I had a 24" bowfin follow a homebrewed sneaky pete in, then as he swam away I put a cast right in front of him. He inhaled it and was off the the races. He put up one heck of a fight before I landed him. Sadly I had no camera with me. It was quite exciting. I wonder why no one targets them? He fought as well as any fish I've caught on a fly rod. (Haven't tried for steelies yet).


----------



## steelheader007 (Apr 8, 2004)

They are some nasty feesh, and they have mouths like a steel trap. I used to target them in PA with Shad patterns, and wheew. They are not good to eat jus ta FYI..... PPL dont target them due to the fact most ppl dont know where to get into large numbers of them.


----------



## rattletraprex (Sep 1, 2005)

They are fighters for sure,catch lots of them from the Tusc. river. They inhale crank baits also!

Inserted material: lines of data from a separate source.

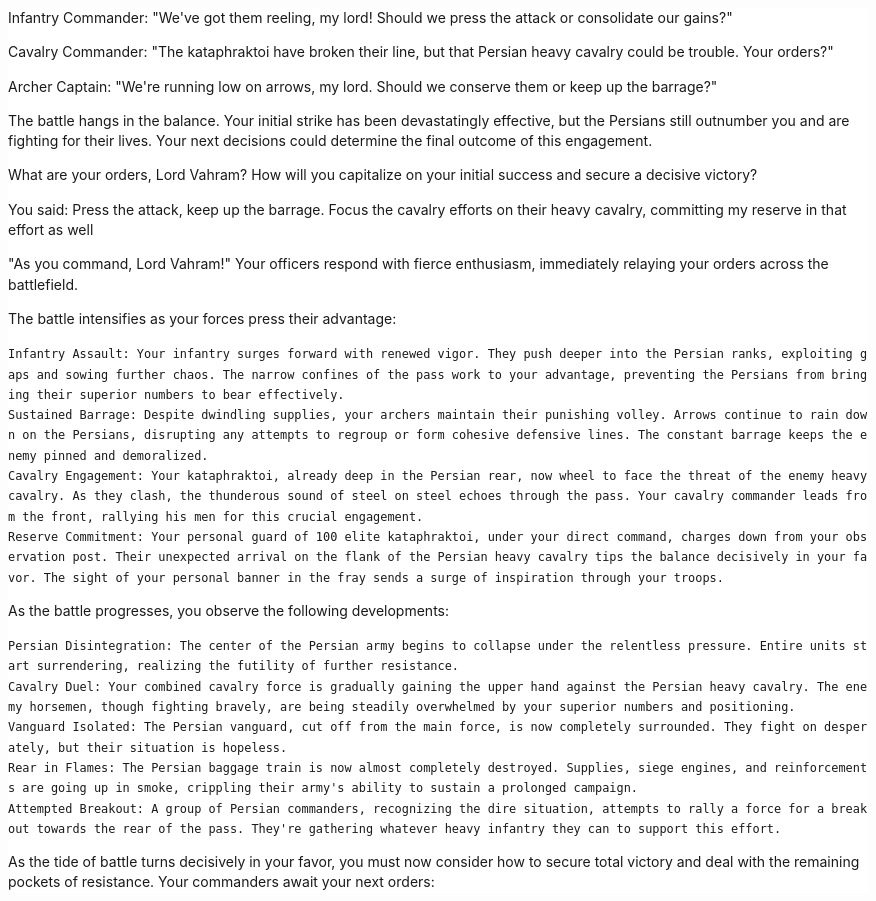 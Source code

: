 Infantry Commander: "We've got them reeling, my lord! Should we press the attack or consolidate our gains?"

Cavalry Commander: "The kataphraktoi have broken their line, but that Persian heavy cavalry could be trouble. Your orders?"

Archer Captain: "We're running low on arrows, my lord. Should we conserve them or keep up the barrage?"

The battle hangs in the balance. Your initial strike has been devastatingly effective, but the Persians still outnumber you and are fighting for their lives. Your next decisions could determine the final outcome of this engagement.

What are your orders, Lord Vahram? How will you capitalize on your initial success and secure a decisive victory?

You said:
Press the attack, keep up the barrage. Focus the cavalry efforts on their heavy cavalry, committing my reserve in that effort as well

"As you command, Lord Vahram!" Your officers respond with fierce enthusiasm, immediately relaying your orders across the battlefield.

The battle intensifies as your forces press their advantage:

    Infantry Assault: Your infantry surges forward with renewed vigor. They push deeper into the Persian ranks, exploiting gaps and sowing further chaos. The narrow confines of the pass work to your advantage, preventing the Persians from bringing their superior numbers to bear effectively.
    Sustained Barrage: Despite dwindling supplies, your archers maintain their punishing volley. Arrows continue to rain down on the Persians, disrupting any attempts to regroup or form cohesive defensive lines. The constant barrage keeps the enemy pinned and demoralized.
    Cavalry Engagement: Your kataphraktoi, already deep in the Persian rear, now wheel to face the threat of the enemy heavy cavalry. As they clash, the thunderous sound of steel on steel echoes through the pass. Your cavalry commander leads from the front, rallying his men for this crucial engagement.
    Reserve Commitment: Your personal guard of 100 elite kataphraktoi, under your direct command, charges down from your observation post. Their unexpected arrival on the flank of the Persian heavy cavalry tips the balance decisively in your favor. The sight of your personal banner in the fray sends a surge of inspiration through your troops.

As the battle progresses, you observe the following developments:

    Persian Disintegration: The center of the Persian army begins to collapse under the relentless pressure. Entire units start surrendering, realizing the futility of further resistance.
    Cavalry Duel: Your combined cavalry force is gradually gaining the upper hand against the Persian heavy cavalry. The enemy horsemen, though fighting bravely, are being steadily overwhelmed by your superior numbers and positioning.
    Vanguard Isolated: The Persian vanguard, cut off from the main force, is now completely surrounded. They fight on desperately, but their situation is hopeless.
    Rear in Flames: The Persian baggage train is now almost completely destroyed. Supplies, siege engines, and reinforcements are going up in smoke, crippling their army's ability to sustain a prolonged campaign.
    Attempted Breakout: A group of Persian commanders, recognizing the dire situation, attempts to rally a force for a breakout towards the rear of the pass. They're gathering whatever heavy infantry they can to support this effort.

As the tide of battle turns decisively in your favor, you must now consider how to secure total victory and deal with the remaining pockets of resistance. Your commanders await your next orders:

I don't fly fish but could imagine it would be a heck of a fight with one.


----------



## CoolWater (Apr 11, 2004)

I agree bowfin are fun to catch - but I've only caught 2. I don't really have any spots to target them where I fish, it's just an odd bonus catch. The ones I caught did fight really hard and if I had available water that they were well represented - I'd be fishing for them without a doubt.


----------



## fishslime (Jul 28, 2006)

Jackson lake in southeast ohio is full of them


----------



## the weav (Mar 22, 2007)

Congrats on the fish! I caught one fishing dock on Lake Erie it was 28 in and I got it on 6lb ultra lite rod man what a fight I thought it was a Northern Pike. they are an awsome fish.


----------